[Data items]
┌──
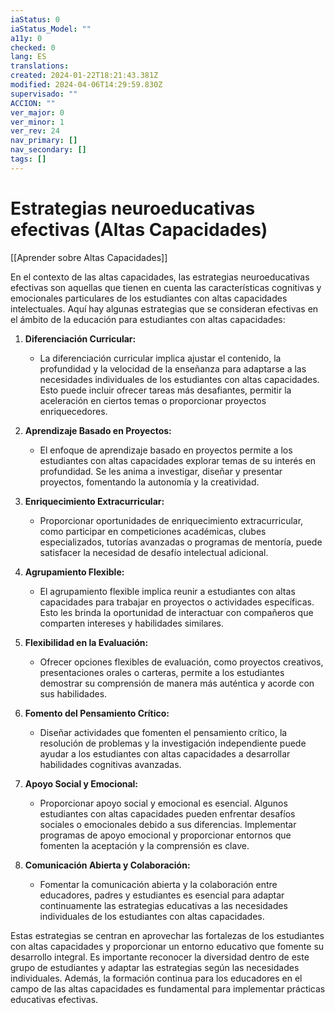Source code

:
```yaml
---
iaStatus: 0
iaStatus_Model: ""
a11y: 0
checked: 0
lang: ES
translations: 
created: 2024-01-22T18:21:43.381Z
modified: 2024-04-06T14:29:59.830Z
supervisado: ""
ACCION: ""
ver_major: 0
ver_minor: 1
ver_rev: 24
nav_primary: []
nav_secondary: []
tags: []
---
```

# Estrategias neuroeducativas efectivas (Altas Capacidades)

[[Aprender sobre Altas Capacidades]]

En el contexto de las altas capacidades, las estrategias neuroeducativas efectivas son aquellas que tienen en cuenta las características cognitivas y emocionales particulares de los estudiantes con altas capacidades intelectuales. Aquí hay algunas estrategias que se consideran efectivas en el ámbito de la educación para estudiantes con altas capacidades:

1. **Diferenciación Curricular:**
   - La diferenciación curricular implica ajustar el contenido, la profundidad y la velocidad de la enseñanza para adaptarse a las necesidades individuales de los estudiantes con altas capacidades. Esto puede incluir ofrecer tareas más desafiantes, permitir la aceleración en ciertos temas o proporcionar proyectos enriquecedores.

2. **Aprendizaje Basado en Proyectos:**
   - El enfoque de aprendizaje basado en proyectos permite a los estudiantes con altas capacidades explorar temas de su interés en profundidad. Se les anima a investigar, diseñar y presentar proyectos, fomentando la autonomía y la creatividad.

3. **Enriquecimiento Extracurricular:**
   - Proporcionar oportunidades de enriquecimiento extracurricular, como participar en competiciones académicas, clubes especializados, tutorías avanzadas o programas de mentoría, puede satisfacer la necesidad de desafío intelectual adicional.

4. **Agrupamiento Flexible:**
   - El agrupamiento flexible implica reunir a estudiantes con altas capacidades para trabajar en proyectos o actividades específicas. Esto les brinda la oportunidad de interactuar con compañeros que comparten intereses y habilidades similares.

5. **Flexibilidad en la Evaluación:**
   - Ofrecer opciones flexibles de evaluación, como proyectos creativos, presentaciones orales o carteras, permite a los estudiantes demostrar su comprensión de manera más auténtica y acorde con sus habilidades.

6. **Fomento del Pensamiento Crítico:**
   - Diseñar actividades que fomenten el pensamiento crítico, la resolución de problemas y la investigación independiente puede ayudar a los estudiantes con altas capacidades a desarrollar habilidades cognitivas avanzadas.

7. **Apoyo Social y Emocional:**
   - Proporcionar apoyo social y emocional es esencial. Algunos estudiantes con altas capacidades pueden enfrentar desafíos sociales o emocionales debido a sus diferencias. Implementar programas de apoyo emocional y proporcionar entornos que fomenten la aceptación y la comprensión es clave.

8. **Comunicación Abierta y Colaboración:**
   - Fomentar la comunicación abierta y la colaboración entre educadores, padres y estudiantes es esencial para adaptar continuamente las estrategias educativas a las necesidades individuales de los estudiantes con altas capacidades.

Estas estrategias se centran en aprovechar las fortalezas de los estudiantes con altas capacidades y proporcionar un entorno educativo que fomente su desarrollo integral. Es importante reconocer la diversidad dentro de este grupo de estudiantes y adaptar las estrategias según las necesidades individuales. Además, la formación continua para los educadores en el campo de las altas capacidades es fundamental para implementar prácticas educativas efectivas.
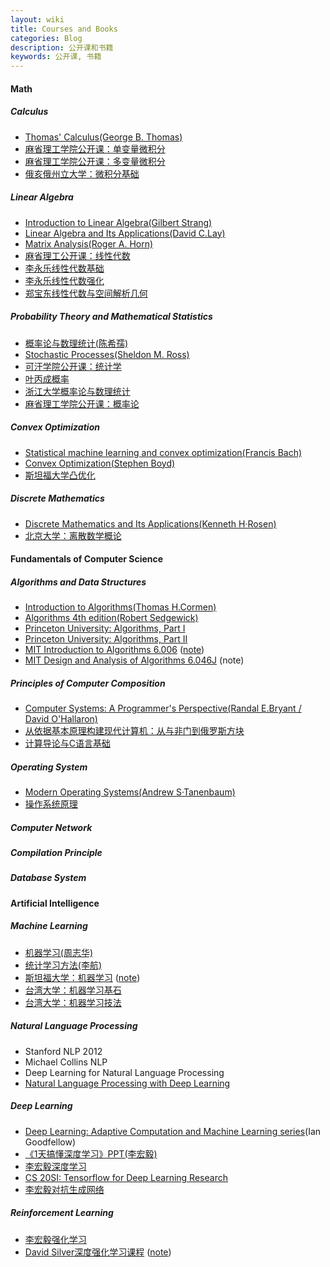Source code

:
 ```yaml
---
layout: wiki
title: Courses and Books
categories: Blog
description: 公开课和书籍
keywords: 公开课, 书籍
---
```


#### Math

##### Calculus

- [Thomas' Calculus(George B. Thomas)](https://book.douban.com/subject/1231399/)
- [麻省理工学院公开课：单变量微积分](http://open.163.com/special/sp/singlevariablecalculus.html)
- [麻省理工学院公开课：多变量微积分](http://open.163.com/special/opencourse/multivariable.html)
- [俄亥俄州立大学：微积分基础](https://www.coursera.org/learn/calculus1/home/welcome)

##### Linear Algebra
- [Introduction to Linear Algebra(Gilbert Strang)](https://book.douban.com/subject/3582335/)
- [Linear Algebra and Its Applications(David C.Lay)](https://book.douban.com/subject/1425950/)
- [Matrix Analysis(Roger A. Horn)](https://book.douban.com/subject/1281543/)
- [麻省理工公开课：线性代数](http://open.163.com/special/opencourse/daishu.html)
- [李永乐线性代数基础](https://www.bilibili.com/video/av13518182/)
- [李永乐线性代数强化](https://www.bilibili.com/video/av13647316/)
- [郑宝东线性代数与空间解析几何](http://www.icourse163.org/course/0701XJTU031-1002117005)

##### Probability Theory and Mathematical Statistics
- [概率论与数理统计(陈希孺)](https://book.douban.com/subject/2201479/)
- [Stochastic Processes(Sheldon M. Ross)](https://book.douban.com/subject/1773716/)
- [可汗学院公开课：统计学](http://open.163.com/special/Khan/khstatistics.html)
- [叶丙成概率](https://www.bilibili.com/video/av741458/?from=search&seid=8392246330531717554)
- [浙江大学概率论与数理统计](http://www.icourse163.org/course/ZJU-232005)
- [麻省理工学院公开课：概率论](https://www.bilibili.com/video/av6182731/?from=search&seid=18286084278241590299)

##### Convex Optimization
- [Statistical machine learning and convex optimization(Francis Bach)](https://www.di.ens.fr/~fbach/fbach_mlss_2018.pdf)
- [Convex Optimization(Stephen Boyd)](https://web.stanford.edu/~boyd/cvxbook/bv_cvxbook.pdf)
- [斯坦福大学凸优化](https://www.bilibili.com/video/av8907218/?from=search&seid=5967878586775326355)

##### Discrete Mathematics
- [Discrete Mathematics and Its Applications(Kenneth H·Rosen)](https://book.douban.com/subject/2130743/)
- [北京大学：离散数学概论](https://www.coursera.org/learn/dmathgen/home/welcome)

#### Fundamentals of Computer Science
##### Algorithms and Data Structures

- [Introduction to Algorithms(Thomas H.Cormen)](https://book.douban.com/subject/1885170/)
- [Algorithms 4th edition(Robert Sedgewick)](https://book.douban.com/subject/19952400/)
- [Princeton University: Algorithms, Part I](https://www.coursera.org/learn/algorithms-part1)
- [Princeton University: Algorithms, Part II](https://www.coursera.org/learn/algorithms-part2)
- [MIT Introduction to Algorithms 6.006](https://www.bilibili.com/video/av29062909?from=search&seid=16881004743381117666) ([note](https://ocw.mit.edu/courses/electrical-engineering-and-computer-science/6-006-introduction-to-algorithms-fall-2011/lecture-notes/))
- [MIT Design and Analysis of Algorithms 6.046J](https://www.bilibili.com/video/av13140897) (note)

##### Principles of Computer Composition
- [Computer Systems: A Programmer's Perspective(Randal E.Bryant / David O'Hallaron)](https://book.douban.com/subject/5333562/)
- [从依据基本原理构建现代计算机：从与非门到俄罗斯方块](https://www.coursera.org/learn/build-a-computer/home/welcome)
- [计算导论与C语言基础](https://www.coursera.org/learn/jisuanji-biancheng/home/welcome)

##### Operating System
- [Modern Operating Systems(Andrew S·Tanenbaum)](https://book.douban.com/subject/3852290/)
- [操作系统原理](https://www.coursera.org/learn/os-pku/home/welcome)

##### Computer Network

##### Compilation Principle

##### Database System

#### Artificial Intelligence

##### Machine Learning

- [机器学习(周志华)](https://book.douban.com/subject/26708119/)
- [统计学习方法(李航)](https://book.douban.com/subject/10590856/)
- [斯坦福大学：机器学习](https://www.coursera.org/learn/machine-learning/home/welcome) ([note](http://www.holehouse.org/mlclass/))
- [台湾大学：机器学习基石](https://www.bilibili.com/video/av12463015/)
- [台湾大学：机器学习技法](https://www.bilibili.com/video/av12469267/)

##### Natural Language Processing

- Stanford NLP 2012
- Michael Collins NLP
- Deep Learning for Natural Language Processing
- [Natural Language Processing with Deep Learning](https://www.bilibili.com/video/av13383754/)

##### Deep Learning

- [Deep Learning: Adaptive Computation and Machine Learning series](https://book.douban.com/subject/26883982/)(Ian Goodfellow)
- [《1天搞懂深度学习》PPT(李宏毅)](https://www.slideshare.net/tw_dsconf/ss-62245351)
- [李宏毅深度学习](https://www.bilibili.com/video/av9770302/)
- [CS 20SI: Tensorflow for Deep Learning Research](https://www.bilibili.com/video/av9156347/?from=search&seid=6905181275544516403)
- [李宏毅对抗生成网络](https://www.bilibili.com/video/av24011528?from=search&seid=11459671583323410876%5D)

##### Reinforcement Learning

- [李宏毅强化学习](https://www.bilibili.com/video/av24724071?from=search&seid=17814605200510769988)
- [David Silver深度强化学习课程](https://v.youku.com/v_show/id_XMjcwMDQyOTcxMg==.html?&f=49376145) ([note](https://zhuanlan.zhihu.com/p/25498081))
└──
Only a number is wanted here: the tally of lines in the entries that include the word "Natural".

FINAL ANSWER:
3